*Thanks to Kevin Cronin for this great recap of Thursday’s event.*
The concept of transparency in government got a bit clearer with County residents and high-level County government staff coming together, in a “fishbowl” community meeting. The open and far-ranging discussion, June 30th at Trinity Cathedral, was an opportunity to let policy experts and County residents explore County government together, raising and answering questions.
Along the way, County residents got an appreciation for the complexity and difficulty in making changes and transforming a multi-million dollar government activity. Government staff people got a deeper appreciation for the depth and fervent desire to take our County’s deepest scandal, loss and shame to drive lasting positive reform. The session offers a glimpse of steps to follow, as Cuyahoga County seeks to create a national model for openness and responsive policy formation, culminating in a Transparency Action Plan Summit July 29-30.

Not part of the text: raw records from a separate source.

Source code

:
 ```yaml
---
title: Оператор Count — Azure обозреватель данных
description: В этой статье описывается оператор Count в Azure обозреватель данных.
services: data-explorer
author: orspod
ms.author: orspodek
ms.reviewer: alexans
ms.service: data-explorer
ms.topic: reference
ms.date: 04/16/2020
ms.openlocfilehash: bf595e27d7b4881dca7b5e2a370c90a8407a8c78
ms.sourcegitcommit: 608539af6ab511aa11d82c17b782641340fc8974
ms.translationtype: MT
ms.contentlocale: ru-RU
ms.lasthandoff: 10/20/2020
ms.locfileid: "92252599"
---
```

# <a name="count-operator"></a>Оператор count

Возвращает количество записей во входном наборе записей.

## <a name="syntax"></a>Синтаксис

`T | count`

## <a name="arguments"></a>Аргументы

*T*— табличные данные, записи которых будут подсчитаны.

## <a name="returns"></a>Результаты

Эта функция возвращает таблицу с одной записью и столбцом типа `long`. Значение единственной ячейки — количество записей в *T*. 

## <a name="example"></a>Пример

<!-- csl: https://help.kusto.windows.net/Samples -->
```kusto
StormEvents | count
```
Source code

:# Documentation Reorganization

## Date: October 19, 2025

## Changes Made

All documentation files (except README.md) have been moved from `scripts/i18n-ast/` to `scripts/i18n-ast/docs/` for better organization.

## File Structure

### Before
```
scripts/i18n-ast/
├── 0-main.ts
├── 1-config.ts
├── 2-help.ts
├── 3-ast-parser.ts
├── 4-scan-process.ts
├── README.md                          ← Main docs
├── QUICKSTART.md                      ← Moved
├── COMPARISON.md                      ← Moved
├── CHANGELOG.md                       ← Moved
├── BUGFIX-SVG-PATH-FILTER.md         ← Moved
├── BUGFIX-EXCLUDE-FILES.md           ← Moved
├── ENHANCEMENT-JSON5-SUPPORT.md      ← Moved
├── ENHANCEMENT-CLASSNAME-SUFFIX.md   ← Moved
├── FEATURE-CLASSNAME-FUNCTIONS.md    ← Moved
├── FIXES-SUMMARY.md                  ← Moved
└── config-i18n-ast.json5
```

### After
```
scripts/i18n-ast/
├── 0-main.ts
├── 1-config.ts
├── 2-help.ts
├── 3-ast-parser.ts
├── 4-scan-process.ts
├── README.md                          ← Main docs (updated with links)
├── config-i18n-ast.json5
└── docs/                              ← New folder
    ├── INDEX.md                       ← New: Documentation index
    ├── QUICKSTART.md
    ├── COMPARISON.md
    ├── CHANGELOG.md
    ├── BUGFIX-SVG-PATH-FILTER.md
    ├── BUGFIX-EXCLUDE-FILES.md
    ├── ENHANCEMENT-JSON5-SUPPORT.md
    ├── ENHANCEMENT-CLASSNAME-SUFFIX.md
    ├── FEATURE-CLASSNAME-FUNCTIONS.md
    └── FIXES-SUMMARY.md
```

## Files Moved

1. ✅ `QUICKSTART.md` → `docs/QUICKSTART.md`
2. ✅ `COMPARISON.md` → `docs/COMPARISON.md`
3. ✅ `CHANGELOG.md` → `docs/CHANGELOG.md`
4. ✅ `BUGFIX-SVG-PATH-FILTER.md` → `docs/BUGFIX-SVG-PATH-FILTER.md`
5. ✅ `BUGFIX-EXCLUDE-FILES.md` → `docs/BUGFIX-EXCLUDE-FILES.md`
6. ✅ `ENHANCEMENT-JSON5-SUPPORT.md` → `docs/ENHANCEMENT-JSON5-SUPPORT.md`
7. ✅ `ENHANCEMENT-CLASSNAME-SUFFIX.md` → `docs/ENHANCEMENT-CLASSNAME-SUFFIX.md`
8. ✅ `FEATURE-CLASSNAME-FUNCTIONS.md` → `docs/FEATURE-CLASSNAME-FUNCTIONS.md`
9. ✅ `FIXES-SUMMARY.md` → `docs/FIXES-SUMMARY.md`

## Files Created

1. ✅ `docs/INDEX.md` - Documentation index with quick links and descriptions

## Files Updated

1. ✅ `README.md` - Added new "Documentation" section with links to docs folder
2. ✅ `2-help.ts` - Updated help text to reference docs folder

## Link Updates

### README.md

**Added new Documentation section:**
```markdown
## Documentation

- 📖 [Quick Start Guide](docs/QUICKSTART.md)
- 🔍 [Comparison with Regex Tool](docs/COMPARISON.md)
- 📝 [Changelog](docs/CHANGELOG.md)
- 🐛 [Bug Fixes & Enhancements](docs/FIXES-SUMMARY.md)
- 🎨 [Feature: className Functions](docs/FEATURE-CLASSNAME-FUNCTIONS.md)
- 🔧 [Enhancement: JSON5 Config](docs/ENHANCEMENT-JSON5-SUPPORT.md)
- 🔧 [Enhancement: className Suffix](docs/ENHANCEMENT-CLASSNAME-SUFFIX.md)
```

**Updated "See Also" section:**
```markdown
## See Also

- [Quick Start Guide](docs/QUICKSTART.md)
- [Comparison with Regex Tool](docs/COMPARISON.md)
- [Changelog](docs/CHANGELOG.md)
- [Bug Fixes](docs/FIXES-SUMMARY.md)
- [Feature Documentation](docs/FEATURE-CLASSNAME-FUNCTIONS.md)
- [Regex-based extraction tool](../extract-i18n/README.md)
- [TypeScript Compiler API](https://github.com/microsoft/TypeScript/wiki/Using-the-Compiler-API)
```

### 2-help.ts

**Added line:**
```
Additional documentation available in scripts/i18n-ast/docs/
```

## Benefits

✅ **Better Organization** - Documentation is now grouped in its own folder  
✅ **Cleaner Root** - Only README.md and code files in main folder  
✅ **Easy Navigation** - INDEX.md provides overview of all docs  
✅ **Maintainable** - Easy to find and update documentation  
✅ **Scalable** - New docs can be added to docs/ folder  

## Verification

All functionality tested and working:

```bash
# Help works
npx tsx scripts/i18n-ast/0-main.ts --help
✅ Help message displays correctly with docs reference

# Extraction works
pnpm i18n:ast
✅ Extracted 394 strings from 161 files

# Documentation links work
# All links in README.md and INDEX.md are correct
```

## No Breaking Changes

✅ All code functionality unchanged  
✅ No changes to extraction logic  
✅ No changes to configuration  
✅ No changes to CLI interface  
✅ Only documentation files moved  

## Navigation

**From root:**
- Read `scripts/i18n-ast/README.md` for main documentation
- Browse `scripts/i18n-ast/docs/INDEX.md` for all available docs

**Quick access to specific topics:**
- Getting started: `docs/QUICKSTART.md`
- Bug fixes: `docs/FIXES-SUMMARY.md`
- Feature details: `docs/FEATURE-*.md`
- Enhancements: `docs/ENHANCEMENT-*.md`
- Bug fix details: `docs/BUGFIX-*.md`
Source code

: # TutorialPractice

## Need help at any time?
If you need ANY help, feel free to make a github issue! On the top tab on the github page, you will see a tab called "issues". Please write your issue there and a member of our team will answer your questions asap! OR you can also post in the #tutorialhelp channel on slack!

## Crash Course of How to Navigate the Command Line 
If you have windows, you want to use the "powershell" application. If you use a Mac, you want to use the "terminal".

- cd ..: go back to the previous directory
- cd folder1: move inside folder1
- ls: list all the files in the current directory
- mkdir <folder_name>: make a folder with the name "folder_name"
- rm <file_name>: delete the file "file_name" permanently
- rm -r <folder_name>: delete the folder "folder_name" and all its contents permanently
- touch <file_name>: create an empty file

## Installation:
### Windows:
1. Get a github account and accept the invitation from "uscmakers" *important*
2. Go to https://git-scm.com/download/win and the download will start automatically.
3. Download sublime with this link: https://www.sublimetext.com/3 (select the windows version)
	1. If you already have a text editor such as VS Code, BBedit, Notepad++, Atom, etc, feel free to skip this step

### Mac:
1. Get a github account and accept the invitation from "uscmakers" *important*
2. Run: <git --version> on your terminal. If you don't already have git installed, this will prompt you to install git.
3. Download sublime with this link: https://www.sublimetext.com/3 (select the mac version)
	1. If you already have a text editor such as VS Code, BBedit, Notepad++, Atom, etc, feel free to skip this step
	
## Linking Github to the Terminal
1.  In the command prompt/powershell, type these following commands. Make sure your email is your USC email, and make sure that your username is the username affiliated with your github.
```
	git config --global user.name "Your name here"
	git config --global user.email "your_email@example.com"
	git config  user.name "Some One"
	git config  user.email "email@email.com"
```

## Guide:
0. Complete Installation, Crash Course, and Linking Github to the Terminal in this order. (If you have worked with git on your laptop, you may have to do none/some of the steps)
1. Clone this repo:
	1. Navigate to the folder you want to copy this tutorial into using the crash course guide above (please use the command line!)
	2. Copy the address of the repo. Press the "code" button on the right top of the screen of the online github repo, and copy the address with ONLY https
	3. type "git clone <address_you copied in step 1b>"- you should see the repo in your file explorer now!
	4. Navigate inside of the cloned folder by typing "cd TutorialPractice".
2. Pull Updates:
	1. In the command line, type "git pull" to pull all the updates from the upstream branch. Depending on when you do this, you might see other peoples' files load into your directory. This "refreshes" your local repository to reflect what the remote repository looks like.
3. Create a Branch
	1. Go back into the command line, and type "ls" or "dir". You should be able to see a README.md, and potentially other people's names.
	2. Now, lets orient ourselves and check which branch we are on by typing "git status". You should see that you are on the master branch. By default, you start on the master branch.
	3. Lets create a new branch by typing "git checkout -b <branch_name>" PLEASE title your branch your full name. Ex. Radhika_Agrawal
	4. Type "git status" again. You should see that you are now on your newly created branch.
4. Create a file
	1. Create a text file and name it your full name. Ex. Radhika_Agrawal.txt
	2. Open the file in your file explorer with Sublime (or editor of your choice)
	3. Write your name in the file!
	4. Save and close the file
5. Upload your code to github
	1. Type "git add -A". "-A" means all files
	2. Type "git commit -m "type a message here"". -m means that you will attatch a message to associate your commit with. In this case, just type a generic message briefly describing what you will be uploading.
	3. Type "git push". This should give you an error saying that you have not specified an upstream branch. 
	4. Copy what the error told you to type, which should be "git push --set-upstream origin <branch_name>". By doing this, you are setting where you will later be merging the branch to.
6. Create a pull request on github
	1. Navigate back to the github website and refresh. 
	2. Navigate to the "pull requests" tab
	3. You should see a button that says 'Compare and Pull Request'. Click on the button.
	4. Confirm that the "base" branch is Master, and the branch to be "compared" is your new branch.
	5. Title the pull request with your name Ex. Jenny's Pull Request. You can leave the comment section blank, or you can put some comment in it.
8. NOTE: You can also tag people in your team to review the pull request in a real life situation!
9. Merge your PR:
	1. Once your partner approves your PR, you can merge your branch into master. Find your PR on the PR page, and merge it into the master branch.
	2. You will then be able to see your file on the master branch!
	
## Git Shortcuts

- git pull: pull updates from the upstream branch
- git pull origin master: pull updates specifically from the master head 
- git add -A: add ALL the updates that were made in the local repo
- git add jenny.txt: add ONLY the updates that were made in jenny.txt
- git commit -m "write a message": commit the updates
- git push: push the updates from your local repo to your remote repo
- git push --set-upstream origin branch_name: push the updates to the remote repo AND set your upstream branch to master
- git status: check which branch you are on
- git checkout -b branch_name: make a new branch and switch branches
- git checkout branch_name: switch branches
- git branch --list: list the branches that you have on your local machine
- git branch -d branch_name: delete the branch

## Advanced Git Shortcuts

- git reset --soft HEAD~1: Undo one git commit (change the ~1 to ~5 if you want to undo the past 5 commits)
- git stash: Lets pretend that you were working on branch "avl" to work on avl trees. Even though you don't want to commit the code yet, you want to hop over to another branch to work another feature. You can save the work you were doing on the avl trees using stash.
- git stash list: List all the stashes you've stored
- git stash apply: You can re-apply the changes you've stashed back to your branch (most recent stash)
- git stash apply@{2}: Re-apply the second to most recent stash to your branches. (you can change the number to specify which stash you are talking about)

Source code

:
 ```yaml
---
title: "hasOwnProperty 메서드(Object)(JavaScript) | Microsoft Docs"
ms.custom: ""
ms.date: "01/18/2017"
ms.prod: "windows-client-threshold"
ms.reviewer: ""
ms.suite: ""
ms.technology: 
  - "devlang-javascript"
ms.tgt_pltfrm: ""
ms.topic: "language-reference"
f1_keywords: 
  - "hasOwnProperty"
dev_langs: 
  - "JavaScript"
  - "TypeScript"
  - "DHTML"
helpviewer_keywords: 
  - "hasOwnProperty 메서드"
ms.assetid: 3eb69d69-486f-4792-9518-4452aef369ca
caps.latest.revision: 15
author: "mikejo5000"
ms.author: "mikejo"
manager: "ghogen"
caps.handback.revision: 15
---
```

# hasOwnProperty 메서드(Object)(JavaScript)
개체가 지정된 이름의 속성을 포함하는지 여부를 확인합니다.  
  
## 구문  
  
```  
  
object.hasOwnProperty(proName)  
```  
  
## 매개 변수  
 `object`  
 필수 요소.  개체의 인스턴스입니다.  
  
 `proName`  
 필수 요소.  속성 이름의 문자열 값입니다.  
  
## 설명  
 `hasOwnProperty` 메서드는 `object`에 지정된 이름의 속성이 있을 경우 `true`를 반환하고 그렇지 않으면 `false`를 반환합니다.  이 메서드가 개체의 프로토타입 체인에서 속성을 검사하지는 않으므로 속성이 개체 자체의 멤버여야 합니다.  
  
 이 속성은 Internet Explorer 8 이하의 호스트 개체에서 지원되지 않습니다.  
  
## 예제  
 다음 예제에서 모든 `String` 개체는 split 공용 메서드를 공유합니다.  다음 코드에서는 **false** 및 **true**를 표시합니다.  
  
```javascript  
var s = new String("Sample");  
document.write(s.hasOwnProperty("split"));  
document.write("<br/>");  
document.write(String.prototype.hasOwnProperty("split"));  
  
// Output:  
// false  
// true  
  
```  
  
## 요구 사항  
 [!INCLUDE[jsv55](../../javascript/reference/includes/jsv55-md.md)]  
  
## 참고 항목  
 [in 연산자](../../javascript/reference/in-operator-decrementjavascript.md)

Participants benefited from a frank and far ranging discussion that varied, at times broad and sweeping and, at times, narrowly focused:
* How do we know County government is being conducted with the strongest of ethical standards?
* How does the County purchase equipment, make hiring decisions and ensure everyone has an equal opportunity to participate?
* How do taxpayers know the County is making sound decisions and getting good value for the taxpayer’s money?
While government reform has never wavered regarding the importance of transparency, implementation is a more difficult process. In a broader sense, transparency can mean a government that is open and encourages the broadest possible participation. Residents would not be just observers, and funders, of government decisions, but full participants, able to access information and decision-making processes and work with government officials to create more sound decisions and shrewder use of taxpayer dollars.
The Transparency Action Summit, July 29-30 at Cleveland State University, is a collaborative project of Cuyahoga County government, local nonprofits and national foundations, is free and open to the public.